What to work on ▸
The answer must be every line below that holds the word "operational".

Available data ▸

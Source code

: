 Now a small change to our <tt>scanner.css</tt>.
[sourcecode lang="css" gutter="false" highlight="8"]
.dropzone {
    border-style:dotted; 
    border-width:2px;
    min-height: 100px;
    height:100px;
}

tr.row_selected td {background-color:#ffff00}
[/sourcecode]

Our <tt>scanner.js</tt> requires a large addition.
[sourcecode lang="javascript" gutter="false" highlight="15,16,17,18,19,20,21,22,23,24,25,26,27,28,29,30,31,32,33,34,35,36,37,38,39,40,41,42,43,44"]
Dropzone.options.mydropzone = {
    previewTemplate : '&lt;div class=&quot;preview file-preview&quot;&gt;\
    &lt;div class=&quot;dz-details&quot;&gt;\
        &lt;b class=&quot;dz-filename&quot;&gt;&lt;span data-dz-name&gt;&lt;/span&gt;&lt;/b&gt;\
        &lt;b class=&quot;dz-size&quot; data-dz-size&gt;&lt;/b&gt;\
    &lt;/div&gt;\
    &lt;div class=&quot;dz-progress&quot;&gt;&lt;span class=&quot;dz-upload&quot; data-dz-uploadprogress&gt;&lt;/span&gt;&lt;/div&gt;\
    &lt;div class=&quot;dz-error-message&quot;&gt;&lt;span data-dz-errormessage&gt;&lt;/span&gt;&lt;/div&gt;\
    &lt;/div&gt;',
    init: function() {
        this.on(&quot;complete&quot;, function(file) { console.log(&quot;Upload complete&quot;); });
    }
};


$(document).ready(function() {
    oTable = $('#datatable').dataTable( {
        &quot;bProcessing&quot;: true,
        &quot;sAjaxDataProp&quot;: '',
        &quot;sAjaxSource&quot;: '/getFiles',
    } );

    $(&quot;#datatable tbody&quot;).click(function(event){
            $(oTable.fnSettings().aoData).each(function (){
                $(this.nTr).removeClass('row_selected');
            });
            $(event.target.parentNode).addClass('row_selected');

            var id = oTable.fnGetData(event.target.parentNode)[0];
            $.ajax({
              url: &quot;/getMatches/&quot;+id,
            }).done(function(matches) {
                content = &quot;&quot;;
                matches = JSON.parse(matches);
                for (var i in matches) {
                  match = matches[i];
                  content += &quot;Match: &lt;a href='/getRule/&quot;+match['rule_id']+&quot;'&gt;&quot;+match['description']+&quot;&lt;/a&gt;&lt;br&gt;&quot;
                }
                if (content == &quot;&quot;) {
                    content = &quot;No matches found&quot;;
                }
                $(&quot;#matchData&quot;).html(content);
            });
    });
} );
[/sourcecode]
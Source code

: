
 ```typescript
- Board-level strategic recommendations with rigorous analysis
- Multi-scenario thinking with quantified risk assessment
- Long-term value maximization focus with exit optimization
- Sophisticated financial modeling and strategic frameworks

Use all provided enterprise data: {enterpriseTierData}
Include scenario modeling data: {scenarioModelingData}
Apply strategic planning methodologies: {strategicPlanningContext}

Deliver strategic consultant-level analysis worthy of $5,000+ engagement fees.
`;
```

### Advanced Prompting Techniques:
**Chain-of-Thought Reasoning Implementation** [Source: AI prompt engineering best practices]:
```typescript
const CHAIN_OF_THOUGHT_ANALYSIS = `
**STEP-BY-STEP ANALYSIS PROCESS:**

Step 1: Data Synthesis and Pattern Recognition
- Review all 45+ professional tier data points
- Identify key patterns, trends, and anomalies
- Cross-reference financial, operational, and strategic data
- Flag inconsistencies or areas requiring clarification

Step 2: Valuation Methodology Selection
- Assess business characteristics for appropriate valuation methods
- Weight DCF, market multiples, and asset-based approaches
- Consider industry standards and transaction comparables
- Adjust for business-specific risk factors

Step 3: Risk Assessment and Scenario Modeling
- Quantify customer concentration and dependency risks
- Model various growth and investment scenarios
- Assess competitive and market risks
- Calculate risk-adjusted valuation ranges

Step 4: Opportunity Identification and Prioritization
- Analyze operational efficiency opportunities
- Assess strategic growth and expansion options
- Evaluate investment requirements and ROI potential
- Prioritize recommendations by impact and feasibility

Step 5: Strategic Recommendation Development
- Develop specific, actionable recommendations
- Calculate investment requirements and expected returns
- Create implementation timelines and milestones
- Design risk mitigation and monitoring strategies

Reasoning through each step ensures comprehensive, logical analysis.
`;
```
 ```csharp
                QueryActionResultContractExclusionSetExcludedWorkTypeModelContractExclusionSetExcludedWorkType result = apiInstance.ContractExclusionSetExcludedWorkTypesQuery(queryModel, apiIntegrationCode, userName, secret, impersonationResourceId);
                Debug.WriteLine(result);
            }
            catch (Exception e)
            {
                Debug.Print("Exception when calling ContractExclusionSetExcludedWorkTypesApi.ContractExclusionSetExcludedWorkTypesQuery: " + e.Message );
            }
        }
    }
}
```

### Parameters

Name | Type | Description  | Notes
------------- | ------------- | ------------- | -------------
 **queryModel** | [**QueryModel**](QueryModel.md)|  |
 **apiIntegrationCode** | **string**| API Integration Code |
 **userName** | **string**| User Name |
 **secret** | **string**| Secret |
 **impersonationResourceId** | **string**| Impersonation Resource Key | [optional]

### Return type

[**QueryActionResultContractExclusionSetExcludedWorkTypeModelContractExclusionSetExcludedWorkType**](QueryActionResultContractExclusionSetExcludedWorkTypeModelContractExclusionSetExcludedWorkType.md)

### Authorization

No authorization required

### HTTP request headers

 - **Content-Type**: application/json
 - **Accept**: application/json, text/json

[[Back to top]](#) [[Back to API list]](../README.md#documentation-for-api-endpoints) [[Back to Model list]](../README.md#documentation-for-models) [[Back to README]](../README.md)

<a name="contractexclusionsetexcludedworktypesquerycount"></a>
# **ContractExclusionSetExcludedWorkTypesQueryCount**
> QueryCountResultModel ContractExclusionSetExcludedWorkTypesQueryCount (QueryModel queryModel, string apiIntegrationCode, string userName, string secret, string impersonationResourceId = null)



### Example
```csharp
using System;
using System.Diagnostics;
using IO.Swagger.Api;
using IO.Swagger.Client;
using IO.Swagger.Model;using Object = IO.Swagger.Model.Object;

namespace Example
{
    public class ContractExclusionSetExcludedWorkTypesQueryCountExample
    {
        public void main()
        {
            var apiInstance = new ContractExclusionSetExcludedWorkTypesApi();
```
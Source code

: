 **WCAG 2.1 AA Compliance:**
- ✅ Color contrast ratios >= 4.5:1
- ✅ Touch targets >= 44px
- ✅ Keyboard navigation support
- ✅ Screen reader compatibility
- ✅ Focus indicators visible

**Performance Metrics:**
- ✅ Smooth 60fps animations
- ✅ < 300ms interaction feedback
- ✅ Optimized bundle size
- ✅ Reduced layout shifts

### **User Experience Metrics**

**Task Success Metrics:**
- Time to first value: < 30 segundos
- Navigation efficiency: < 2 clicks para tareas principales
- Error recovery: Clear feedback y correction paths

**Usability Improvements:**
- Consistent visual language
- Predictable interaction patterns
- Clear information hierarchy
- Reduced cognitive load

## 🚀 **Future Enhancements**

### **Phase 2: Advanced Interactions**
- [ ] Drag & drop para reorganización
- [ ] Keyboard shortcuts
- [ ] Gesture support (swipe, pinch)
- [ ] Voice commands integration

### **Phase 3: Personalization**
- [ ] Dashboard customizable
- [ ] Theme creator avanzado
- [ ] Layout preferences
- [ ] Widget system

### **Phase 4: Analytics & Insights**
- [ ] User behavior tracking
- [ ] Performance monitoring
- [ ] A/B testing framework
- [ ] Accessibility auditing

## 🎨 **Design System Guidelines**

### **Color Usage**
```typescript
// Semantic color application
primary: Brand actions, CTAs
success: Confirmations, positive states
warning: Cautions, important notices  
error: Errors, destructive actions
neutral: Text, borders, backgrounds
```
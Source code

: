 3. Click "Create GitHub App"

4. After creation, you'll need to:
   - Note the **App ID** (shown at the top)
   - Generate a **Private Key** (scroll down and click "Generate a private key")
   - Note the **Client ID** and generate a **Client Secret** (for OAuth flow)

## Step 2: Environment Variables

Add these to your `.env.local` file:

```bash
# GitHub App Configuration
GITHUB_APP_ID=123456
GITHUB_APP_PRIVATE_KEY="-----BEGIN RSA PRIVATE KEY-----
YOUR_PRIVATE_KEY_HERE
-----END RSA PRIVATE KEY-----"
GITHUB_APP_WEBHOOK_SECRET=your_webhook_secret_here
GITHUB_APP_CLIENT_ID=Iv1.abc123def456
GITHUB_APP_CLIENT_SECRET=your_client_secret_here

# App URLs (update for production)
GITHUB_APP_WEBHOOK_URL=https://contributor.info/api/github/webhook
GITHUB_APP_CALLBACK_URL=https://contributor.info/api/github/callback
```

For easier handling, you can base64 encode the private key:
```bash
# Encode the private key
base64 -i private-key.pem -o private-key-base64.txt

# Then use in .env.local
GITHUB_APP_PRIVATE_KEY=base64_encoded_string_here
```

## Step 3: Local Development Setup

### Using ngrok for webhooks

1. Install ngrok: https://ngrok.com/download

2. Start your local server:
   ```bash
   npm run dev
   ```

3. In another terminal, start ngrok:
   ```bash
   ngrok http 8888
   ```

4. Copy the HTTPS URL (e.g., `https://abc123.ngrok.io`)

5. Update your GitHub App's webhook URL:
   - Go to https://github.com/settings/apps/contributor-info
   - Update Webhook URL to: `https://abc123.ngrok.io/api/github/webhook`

Exercise solution ▸
- Cross-reference financial, operational, and strategic data
- Analyze operational efficiency opportunities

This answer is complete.